Sunday, December 7, 2014

Birth



I've been visiting the distant planet of my Drafts folder, and recovered this from 2009.  I'm posting it today in honor of this baby's fifth birthday.  We love you, Helvi!

My thoughts and emotions surrounding the birth of Bubbie's baby last week (a week! already a week! only a week!) are still swirling around in the back of my consciousness, and while it is not my story to tell, I thought I would write a bit around the experience of witnessing the beginning of a family.

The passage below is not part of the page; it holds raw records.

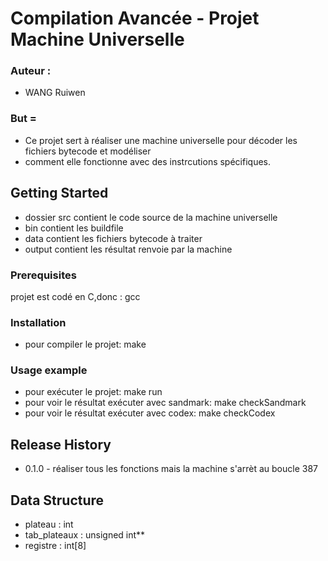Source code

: # Compilation Avancée - Projet Machine Universelle
### Auteur : 
* WANG Ruiwen
### But = 
* Ce projet sert à réaliser une machine universelle pour décoder les fichiers bytecode et modéliser 
* comment elle fonctionne avec des instrcutions spécifiques.

## Getting Started 
* dossier src contient le code source de la machine universelle
* bin contient les buildfile
* data contient les fichiers bytecode à traiter
* output contient les résultat renvoie par la machine 

### Prerequisites
projet est codé en C,donc : gcc

### Installation 
* pour compiler le projet:
make

### Usage example 
* pour exécuter le projet:
    make run
* pour voir le résultat exécuter avec sandmark:
    make checkSandmark
* pour voir le résultat exécuter avec codex:
    make checkCodex


## Release History 

* 0.1.0 - réaliser tous les fonctions mais la machine s'arrèt au boucle 387

## Data Structure 
* plateau : int 
* tab_plateaux : unsigned int**
* registre : int[8]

Our days leading up to the birth - the days after hitting the Week 40 mark, when people start to greet a pregnant woman with "What? You're still pregnant??" - were so relaxed and time was so elastic that it was somewhat easy to forget why I was there. Bubbie was not uncomfortable in the way some women get - she is by nature serene, and even more so in her beautiful big-bellied state. When I did remember, I cooked a bunch of food, stuck it in the freezer, looked around for something to clean (there wasn't anything, which won't surprise anyone who knows her).   We spent much of our time together driving around Seattle, seeing things I had been missing since our move, eating Cougar Mountain cookies and cranking the tunes (heh heh - we listened to so much Hedwig and the Angry Inch that we joked about her naming the baby Hedwig, boy or girl).

Two days into my stay, she had a conversation with her doula (and the doula from Eliza's birth, my Birthing From Within mentor and all-around incredible woman), who had just finished a four-day birth. Carrie jokingly asked her to please not go into labor until Monday at the earliest - she was just so beat, and needed sleep and good food. Bubbie is very accomodating, and, knowing that I was leaving on Tuesday, she waited until exactly 1:10 in the morning on Monday for the contractions to begin. Amazing. By 11:00 a.m. Helvi had been born. What happened in-between is a bit of a blur, but here are a few of the highlights...early labor was practically non-existent and took place during a power outage. Minutes before hearing Bubbie up and walking around I had experienced what felt like a mini earthquake, which is not unusual out there, and I was lying awake trying to quell the uneasiness that that feeling gives you. I am still not certain whether or not I was dreaming, but the sensation was enough to wake me fully, and that is the way the day began for me! Bubbie and Nils were thoughtfully waiting until closer to daylight to call Carrie, wanting her to get as much sleep as possible, and when they did call she listened to B talk for a while, through contractions, and then asked Nils and myself for the final piece of the equation, to determine whether or not it was time to go to the birthing center. She asked, "Is she still present and lucid? Or has she gone to Laborland?"  It was this piece of the puzzle that almost had us waiting too long to get to the car.  This woman does not do anything but lucid. She was lucid enough to keep asking me, "Can this really be early labor???"  She was lucid enough to help me help her find her clothing and get dressed.  Our only challenge in the transfer was actually getting to the car, and it would have seemed comical if the birth didn't seem suddenly so imminent.  Every time she'd finish a contraction we'd start a dart towards the door - Nils was already in the car - and another contraction would start and she'd beeline back to the bed! She was lucid enough to remind us, in the car, deep into active labor, which rooms we should head to in the birth center, lucid enough to bark at the labor and delivery nurse who reminded us that the current visitor limit is 2, due to the H1N1 virus, "We're breaking the rules. She's staying." (Being the diplomat she is, she later apologized...)

There are a few moments that really stand out for me from that day. The strongest one is having my friend come out of her inward, eyes-closed rocking to turn her big brown eyes to me to say simply, and unbelievingly, "Debbie."

I knew what she was saying, what she was asking - Why didn't you tell me it would be like this? How is this ever going to happen? I felt utterly helpless. Bubbie was at the birth of both of my babies, much more prepared for birth in that sense than I was, so she had seen how it goes, how hard you work, how much goes into birthing that baby, but it feels like that one word was her moment of transition.

The other moment was when Nils was on one side of her, I was on the other and he was channeling his inner coach.  "ADD IT ON! ADD IT ON! YOU CAN DO IT!" 

And before we knew it, Bubbie had a baby in her arms.  Helvi looked as though she had found the place she was supposed to be.  I can't imagine a birth story that doesn't have a good dose of corn, but as I heard a young person wisely comment just the other day, we call it corn, but really, it just seems to be the tender truth.  I looked at my friend's hands, holding her baby, and they were transformed. Those small hands with the long graceful fingers were meant to hold that baby. It was profound, watching the pieces of what I knew about this person fall gently into place around this new person, as if this is exactly what her hands were for.